Content starts

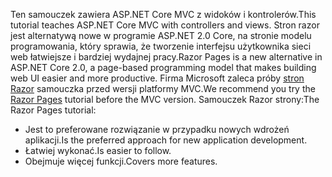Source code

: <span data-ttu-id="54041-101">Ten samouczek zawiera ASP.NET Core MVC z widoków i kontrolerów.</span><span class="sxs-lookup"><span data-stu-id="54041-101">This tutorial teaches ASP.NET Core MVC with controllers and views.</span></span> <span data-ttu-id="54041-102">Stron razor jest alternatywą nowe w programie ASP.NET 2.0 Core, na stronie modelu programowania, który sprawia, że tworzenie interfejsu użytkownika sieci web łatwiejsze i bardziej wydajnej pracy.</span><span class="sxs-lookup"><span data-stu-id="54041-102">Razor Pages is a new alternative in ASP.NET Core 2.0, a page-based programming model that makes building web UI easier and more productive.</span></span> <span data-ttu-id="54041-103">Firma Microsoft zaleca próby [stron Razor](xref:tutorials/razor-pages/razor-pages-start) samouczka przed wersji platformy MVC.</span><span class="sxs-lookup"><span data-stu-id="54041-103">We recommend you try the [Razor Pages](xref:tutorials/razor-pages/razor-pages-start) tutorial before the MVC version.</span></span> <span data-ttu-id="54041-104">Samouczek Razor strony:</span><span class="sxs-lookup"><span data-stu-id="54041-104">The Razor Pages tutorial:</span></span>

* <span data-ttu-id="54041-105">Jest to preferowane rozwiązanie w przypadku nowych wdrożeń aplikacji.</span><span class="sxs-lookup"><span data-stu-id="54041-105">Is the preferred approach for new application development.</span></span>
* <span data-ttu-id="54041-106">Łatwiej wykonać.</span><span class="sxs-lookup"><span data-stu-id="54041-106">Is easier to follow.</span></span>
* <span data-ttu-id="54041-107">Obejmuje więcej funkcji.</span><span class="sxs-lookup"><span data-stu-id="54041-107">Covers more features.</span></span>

Content ends
Content starts

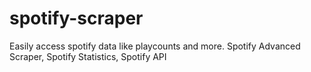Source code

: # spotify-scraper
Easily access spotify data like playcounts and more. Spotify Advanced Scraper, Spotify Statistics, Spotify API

Content ends

■ **Your task**: Give the number of lines in the data that contain the word "spotify", and add no other text.

■ **Exercise output**: 2